With the new year upon us, it's only natural for many people to process how they have changed over the last year — both physically and mentally. We break down why going forward in 2023, we need to leave diet culture behind.

The festive period is one of celebration, and with many of us suddenly having calendars filled with Christmas market perusing, work do's, and of course Christmas day feasting and New Years parties, December provides ample opportunity to eat great food with your favourite people. Then, suddenly, it's January, and the sudden pressure to overhaul all eating habits and 'get into shape' after a season of relaxing and indulging will never not give me whiplash. The shift to a new year immediately marks unsolicited tips for 'losing weight fast' across socials, and the resurgence of ultra-restrictive dieting plans as though you are repenting for mince pies past.

Removing the deadline on our health

At Planted (and allplants) we talk about food all day. My foray into Twitter replies was not the first time myself or the team had noticed the same old diet culture traps coming back to haunt us, and we’ve had enough. 

As a brand we choose not to capitalise off vulnerabilities, and are focused on not piling on any more guilt about people’s diet choices than they already have. We’re all about sustainable choices in every meaning of the word, and we want to leave the extremist world of diet behind. Food should be fun, celebratory, nutritious, indulgent and ultimately something we can all look forward to and enjoy, guilt-free.

We’re lucky enough to have Aly, and Emily, on our team. Aly is a certified nutritionist and helps develop the allplants menu, and Emily is a qualified PT (and the brains behind our lovely Instagram feed).

I spoke to them both in the midst of this mounting post-lockdown glow up pressure to get to the root of how we can make sustainable food and movement choices and leave the world of diet culture behind.

Lose the idea of ‘lose weight fast’ 

yoga

Emily, like many PTs right now, is seeing lots of self-deprecating, and toxic language on social media and in her DMs. Here’s what she had to say:

“Firstly, detach the words ‘lose weight’ and ‘fast’ from each other. For anyone looking to lose weight, I really encourage a slow and sustainable weight loss process. The journey to fat loss needs to be a) enjoyable and b) realistic. ‘Losing weight fast’ is unrealistic and it definitely isn’t an enjoyable process.

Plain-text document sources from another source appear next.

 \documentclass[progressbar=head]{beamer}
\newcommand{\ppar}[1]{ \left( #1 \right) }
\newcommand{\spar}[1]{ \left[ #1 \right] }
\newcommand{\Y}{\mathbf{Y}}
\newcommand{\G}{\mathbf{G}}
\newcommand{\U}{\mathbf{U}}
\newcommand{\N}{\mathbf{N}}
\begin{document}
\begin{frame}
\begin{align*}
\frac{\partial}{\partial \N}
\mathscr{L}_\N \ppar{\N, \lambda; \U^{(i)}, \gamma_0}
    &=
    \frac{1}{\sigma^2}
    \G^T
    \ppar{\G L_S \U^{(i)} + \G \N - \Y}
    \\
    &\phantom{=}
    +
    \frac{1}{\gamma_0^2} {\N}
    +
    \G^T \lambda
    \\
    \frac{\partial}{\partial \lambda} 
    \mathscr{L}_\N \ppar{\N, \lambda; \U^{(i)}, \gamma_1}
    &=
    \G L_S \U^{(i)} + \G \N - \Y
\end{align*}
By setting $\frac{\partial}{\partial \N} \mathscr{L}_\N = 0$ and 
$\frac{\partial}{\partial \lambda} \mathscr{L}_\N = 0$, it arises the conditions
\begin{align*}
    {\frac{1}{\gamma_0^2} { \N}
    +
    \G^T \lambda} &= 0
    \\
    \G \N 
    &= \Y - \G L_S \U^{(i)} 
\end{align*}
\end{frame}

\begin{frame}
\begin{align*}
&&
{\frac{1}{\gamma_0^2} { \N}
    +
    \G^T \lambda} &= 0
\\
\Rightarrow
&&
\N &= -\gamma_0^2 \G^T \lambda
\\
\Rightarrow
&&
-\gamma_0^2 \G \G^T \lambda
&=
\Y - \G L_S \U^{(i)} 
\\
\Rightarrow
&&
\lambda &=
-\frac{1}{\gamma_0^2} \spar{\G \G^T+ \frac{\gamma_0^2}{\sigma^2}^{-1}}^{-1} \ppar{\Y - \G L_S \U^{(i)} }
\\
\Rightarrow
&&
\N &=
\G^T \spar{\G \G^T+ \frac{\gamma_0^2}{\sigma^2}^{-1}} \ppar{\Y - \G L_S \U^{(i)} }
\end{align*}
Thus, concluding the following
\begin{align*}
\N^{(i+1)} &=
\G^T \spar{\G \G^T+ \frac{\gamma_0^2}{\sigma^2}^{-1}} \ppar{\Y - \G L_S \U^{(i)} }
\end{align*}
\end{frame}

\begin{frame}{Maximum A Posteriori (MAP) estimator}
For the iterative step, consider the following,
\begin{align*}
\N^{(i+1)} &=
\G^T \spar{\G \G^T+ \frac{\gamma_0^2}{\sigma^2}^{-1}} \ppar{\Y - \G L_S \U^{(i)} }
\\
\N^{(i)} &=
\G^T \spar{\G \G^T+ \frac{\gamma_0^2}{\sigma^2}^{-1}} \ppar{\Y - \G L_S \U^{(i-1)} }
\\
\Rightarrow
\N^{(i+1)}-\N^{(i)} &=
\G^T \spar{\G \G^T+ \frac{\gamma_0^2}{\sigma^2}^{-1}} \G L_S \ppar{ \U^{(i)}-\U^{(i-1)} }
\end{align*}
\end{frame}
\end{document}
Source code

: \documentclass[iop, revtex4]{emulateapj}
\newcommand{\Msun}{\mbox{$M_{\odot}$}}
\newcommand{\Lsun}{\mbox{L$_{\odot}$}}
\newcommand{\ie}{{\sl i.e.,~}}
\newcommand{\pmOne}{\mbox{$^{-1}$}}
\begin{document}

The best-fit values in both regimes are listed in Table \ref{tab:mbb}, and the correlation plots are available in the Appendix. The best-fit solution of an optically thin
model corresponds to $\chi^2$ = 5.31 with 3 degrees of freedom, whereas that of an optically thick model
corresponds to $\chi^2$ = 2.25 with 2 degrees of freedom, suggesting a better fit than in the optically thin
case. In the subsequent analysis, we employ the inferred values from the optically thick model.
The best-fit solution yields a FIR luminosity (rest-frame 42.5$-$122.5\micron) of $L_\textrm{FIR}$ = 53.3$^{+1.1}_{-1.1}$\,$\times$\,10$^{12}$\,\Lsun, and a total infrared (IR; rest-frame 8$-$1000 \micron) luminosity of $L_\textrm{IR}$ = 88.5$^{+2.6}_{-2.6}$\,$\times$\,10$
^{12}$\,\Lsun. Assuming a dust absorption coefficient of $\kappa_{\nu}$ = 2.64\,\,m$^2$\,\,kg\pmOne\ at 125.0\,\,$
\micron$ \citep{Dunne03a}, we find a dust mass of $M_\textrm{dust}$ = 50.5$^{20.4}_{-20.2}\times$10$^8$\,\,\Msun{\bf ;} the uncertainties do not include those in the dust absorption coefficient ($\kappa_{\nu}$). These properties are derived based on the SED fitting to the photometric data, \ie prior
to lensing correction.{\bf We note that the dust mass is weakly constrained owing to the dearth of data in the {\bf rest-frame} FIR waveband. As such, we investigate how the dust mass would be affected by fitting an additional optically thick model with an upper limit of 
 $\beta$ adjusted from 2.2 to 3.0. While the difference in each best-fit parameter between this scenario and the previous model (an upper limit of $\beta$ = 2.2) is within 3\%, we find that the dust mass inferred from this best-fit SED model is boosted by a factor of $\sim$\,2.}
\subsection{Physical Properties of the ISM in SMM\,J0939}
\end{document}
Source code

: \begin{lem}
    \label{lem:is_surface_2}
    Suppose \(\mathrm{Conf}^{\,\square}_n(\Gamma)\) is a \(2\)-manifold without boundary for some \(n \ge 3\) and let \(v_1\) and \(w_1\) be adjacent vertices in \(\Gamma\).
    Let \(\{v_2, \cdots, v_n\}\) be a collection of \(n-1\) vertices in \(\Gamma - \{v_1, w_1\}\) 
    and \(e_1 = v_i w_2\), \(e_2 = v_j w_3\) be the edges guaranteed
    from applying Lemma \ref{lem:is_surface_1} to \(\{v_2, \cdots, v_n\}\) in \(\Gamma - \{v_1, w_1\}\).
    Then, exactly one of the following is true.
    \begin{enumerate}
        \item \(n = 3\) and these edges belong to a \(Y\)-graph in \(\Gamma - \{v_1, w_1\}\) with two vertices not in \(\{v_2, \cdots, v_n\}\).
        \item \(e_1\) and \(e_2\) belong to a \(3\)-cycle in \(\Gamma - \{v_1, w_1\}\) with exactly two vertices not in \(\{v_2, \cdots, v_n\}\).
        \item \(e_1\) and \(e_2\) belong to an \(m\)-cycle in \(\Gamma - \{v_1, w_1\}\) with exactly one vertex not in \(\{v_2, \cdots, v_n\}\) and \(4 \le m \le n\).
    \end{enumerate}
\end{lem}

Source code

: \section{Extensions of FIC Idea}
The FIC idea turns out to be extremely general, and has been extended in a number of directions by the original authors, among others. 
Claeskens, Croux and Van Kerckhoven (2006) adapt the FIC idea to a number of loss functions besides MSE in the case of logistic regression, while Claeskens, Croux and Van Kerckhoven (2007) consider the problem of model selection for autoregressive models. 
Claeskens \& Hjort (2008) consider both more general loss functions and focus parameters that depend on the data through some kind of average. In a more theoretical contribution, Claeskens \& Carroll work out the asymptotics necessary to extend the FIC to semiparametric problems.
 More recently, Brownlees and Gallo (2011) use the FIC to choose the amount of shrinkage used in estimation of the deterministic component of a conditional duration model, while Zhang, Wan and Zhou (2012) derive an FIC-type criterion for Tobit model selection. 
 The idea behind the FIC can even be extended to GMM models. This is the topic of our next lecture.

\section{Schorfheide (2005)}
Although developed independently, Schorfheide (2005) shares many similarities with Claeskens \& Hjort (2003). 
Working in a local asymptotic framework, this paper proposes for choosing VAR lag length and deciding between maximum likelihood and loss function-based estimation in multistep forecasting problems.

Aly also has that perfectly level-headed healthy attitude towards food that we all need to hear right now. (Especially in case anyone else’s brain wanders into ‘if I just did a juice cleanse’ territory. I blame 00s teen mags for that). She says:

“If you are looking to lose some weight, you should always plan to do so gradually over a period of time. Drastic weight loss methods are never sustainable and often entail unhealthy habits that may in fact damage your body or relationship with food in the long run. 

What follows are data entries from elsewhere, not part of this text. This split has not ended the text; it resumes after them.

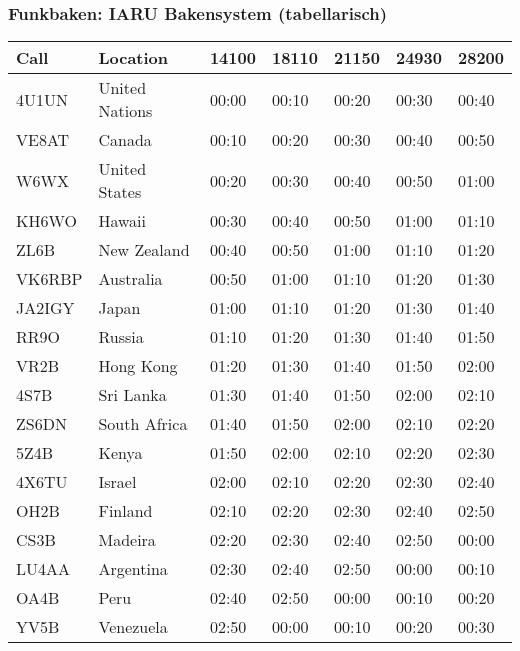 \begin{frame}
    \frametitle{Funkbaken: IARU Bakensystem\hyperlink{refs}{\cite{ibp}} (tabellarisch)}

    \begin{center}
    \footnotesize
    \begin{tabular}{|l|l|l|l|l|l|l|}\hline
        Call   & Location       & 14100 & 18110 & 21150 & 24930 & 28200 \\ \hline \hline
        4U1UN  & United Nations & 00:00 & 00:10 & 00:20 & 00:30 & 00:40 \\ \hline
        VE8AT  & Canada         & 00:10 & 00:20 & 00:30 & 00:40 & 00:50 \\ \hline
        W6WX   & United States  & 00:20 & 00:30 & 00:40 & 00:50 & 01:00 \\ \hline
        KH6WO  & Hawaii         & 00:30 & 00:40 & 00:50 & 01:00 & 01:10 \\ \hline
        ZL6B   & New Zealand    & 00:40 & 00:50 & 01:00 & 01:10 & 01:20 \\ \hline
        VK6RBP & Australia      & 00:50 & 01:00 & 01:10 & 01:20 & 01:30 \\ \hline
        JA2IGY & Japan          & 01:00 & 01:10 & 01:20 & 01:30 & 01:40 \\ \hline
        RR9O   & Russia         & 01:10 & 01:20 & 01:30 & 01:40 & 01:50 \\ \hline
        VR2B   & Hong Kong      & 01:20 & 01:30 & 01:40 & 01:50 & 02:00 \\ \hline
        4S7B   & Sri Lanka      & 01:30 & 01:40 & 01:50 & 02:00 & 02:10 \\ \hline
        ZS6DN  & South Africa   & 01:40 & 01:50 & 02:00 & 02:10 & 02:20 \\ \hline
        5Z4B   & Kenya          & 01:50 & 02:00 & 02:10 & 02:20 & 02:30 \\ \hline
        4X6TU  & Israel         & 02:00 & 02:10 & 02:20 & 02:30 & 02:40 \\ \hline
        OH2B   & Finland        & 02:10 & 02:20 & 02:30 & 02:40 & 02:50 \\ \hline
        CS3B   & Madeira        & 02:20 & 02:30 & 02:40 & 02:50 & 00:00 \\ \hline
        LU4AA  & Argentina      & 02:30 & 02:40 & 02:50 & 00:00 & 00:10 \\ \hline
        OA4B   & Peru           & 02:40 & 02:50 & 00:00 & 00:10 & 00:20 \\ \hline
        YV5B   & Venezuela      & 02:50 & 00:00 & 00:10 & 00:20 & 00:30 \\ \hline
    \end{tabular}
    \end{center}

\end{frame}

The NHS recommends between 0.5-1kg of weight loss per week as safe and sustainable. Making simple changes to your diet and exercise routine over a longer period of time is more effective than drastic extreme changes which you are unlikely to upkeep,” 

The link with mental health

Moving our bodies for mental health, as well as physical health, and fostering healthy relationships with movement and food is really important. 

Here’s Emily: “For me, it’s so, so important to communicate the more important, positive reasons to exercise. Exercise shouldn’t be seen as a punishment. It should be a celebration of what our bodies are capable of doing.”

Aly says: “Try to avoid setting too many rules and being hard on yourself if you slip up here and there. Changing your diet is a gradual process and it’s not going to be easy to get it completely right the first time around. Making small changes to your diet and exercise routine will pay off in the long run, it’s not always about overnight transformations. Most importantly, enjoy your food; eating a balanced healthy diet also includes treats; life’s too short to be eating tasteless broccoli and brown rice every day.” Amen to that. 

The social media diet culture dilemma 

Instagram on phone

There’s another source of body shame and toxicity that expand beyond the teenage conditioning 00s teen mags, which we all know too well; social media. 

If your anxiety has spiked at waking up to scroll through stories only to see that six of your friends have already been to the gym while you’ve been sleeping, hit their eight glasses of water a day, and meditated, you are not alone. 

Our mental health certainly doesn’t need it. Many of us were probably just planning on eating a bit healthier in the lead-up; cutting down the crisps and upping the cucumber, hoping that would ‘cut it’. But the narrative I’m seeing online is akin to some kind of army regiment. 

Enter amazing accounts like Emily’s PT Instagram page, full of encouraging judgement-free captions that empower rather than overwhelm. “With my Instagram, I really want to encourage people to reframe the way they view exercise; movement should be something people want to do because they can, not because they feel they have to. A massive part of this reframing is showing that exercise isn’t a one box fits all thing,” she said.

If, like me, you’re coming round to the idea you might want to move a bit more after a year on the sofa, it’s not all doom and gloom. Emily has some more encouragement to help us pace ourselves; “Take it slowly. Don’t suddenly expect yourself to go to the gym seven times a week, plus four nights running all whilst hitting 10k steps a day. Establish a realistic routine that you can consistently stick to. That might look like two sessions in the gym per week for the next month, or it might simply be adding 20 mins extra movement into your everyday. Being active looks different for everyone. Find what movement works for you.” 

It’s about eating well, not dieting

Aly agrees that it’s all about being kinder to yourself in terms of nutrition, too; “Try not to feel guilty if you fall off track, life's all about balance, and it’s pretty unrealistic to upkeep the ‘perfect’ diet every meal seven days a week. Let yourself enjoy foods that you love to eat and don’t focus so much on restriction. Try and find foods that you really enjoy and that make you feel good rather than stick to a strict diet. And often, these foods will be the healthier choice over processed, ‘unhealthy’ foods may leave you feeling worse in the long run.

There is a huge difference between eating well and dieting. You could be losing weight on a diet full of processed so-called ‘diet’ foods such as diet sodas, sugar-free syrups, low calorie processed meals etc. Often many of these foods are high in additives and artificial ingredients to achieve a nice taste without adding fat or calories. As these foods are so highly processed they are in fact really detrimental to your gut health and provide little nutrients to contribute to a healthy lifestyle. Highly processed foods also have little to no micronutrients so although they may be satisfying to eat, they provide little nutritional value.  So some people when dieting, may have lost weight as they are consuming fewer calories but are likely to have poorer nutrition than someone maintaining their weight on a more balanced whole food based diet.’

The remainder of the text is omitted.